ARP Funds Could Bring Much-Needed Relief to Direct Care Worker Shortage

At the end of 2021, the Centers for Medicare and Medicaid Services (CMS) approved Pennsylvania’s plan for spending the enhanced funding available for home and community-based services under the American Rescue Plan Act of 2021 (ARP). This paved the way for the Office of Long-Term Living (OLTL) to implement its plans for the increased funding, which includes three programs aimed at addressing the direct care workforce shortage in Pennsylvania:  increasing rates for personal assistance services (PAS), providing grants to home care agencies for worker recruitment and retention activities, and developing a participant-directed worker registry.    

Using ARP funds, OLTL increased payment rates by 8 percent for personal assistance services in Community HealthChoices (CHC), the OBRA Waiver and Act 150 beginning January 1, 2022. The goal of the rate increase is to raise wages in the hopes that more individuals will be attracted to and remain in direct care worker positions. 

PAS Rate Increase

OLTL is requiring CHC managed care organizations (CHC-MCOs) to pay home care agencies and the fiscal management service (FMS) that manages payroll services for participant directed services at least the amounts OLTL pays in the OBRA waiver. The new OBRA waiver rates were published in the Pennsylvania bulletin and range from $19.32 to $21.52 per hour paid to agencies and $14.40 to $17.64 per hour to the FMS. These rates include overhead costs and do not reflect the hourly wage workers will receive, which is lower.
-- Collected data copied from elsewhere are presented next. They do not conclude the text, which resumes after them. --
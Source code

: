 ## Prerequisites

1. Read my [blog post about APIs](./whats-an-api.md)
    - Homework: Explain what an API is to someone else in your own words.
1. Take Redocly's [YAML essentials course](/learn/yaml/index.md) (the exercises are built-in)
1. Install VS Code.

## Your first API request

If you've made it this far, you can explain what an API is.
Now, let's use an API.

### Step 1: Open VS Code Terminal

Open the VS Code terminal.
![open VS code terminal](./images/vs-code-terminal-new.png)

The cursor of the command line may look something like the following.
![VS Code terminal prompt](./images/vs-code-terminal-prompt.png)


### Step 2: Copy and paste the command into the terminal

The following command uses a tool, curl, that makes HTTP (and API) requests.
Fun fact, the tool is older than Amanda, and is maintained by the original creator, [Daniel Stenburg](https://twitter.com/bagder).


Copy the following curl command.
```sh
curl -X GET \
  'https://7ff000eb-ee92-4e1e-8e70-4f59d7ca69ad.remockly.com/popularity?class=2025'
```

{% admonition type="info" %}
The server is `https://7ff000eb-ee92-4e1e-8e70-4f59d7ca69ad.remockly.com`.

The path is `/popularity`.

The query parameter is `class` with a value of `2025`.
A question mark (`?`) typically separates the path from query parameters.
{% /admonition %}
Because home care agencies negotiate rates directly with CHC-MCOs, the rates they will receive may vary greatly. Those agencies whose rates already were at or above the new rates being provided in the OBRA waiver may receive less than an 8 percent increase or no increase at all, while providers whose rates were on the lower end may see increases greater than 8 percent. 

OLTL has acknowledged it is unable to require home care agencies to raise wages based on increased rates they receive from the MCOs. Instead OLTL is encouraging the agencies to do so. The extent to which direct care workers in CHC will reap the benefits of the 8 percent rate increase remains to be seen, as long as monitoring is conducted.
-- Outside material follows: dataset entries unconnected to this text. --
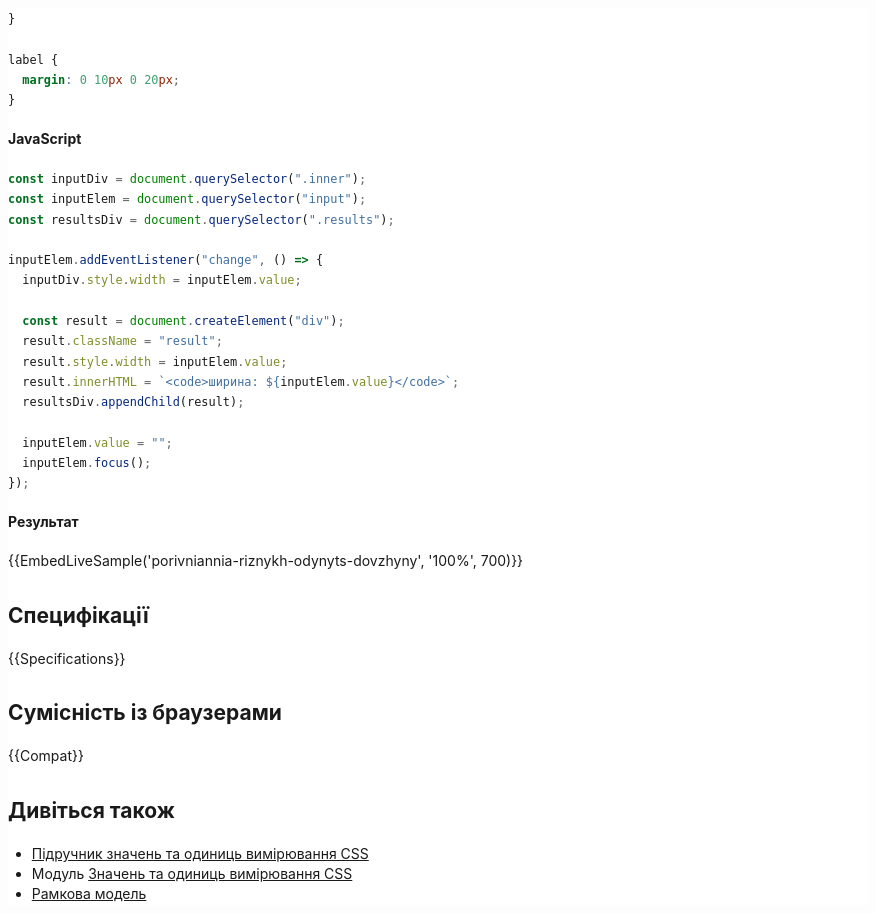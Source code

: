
 ```css
}

label {
  margin: 0 10px 0 20px;
}
```

#### JavaScript

```js
const inputDiv = document.querySelector(".inner");
const inputElem = document.querySelector("input");
const resultsDiv = document.querySelector(".results");

inputElem.addEventListener("change", () => {
  inputDiv.style.width = inputElem.value;

  const result = document.createElement("div");
  result.className = "result";
  result.style.width = inputElem.value;
  result.innerHTML = `<code>ширина: ${inputElem.value}</code>`;
  resultsDiv.appendChild(result);

  inputElem.value = "";
  inputElem.focus();
});
```

#### Результат

{{EmbedLiveSample('porivniannia-riznykh-odynyts-dovzhyny', '100%', 700)}}

## Специфікації

{{Specifications}}

## Сумісність із браузерами

{{Compat}}

## Дивіться також

- [Підручник значень та одиниць вимірювання CSS](/uk/docs/Learn/CSS/Building_blocks/Values_and_units)
- Модуль [Значень та одиниць вимірювання CSS](/uk/docs/Web/CSS/CSS_Values_and_Units)
- [Рамкова модель](/uk/docs/Web/CSS/CSS_box_model)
Home Care Agency Recruitment and Retention Grants

In response to home care agencies’ concerns about worker turnover and challenges attracting new workers, OLTL also has allocated $44 million of ARP funds for Strengthening the Workforce grants to personal assistance services and community integration providers.  These funds, which are being sent to providers beginning in February, may only be used to address hiring and retention of workers through “sign on bonuses, retention payments, COVID-19 related leave benefits and paid time off, vaccination incentives, or the purchase of personal protective equipment and testing supplies.” Grants were calculated based on the number of service units billed during a nine-month period in 2020 and 2021 and ranged from less than fifty dollars for smaller or newer providers to over a million dollars for large providers. Participant directed workers who do not work for an agency are also receiving grants through PPL (Public Partnership Limited), the current FMS.
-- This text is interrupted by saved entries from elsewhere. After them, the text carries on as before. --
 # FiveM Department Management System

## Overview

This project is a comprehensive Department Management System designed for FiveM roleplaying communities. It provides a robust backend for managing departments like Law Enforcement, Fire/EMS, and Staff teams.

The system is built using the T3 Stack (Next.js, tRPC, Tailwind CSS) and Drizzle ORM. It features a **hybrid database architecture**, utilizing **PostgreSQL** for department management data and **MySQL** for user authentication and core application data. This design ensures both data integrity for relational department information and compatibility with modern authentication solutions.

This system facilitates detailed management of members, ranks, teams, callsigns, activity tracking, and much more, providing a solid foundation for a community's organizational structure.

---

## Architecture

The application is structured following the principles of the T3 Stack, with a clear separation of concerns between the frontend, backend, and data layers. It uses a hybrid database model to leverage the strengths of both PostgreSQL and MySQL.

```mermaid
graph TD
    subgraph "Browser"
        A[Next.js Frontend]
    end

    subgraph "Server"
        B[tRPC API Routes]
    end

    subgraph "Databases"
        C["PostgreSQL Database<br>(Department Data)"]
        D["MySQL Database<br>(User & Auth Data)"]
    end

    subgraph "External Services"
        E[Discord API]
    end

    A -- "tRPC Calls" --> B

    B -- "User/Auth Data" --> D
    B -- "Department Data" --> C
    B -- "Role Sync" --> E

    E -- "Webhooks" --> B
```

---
Participant-Directed Worker Registry

The final piece of OLTL’s ARP plan aimed at addressing worker shortages is the development of a registry through which people who use participant directed services and workers seeking employment under that model can find each other. The registry is still under development, so there is limited information on how it will work, although OLTL has made clear that registering will be voluntary. For participants who do not have an existing network of people willing and able to serve as a participant-directed worker, such a registry could help more people take advantage of participant direction.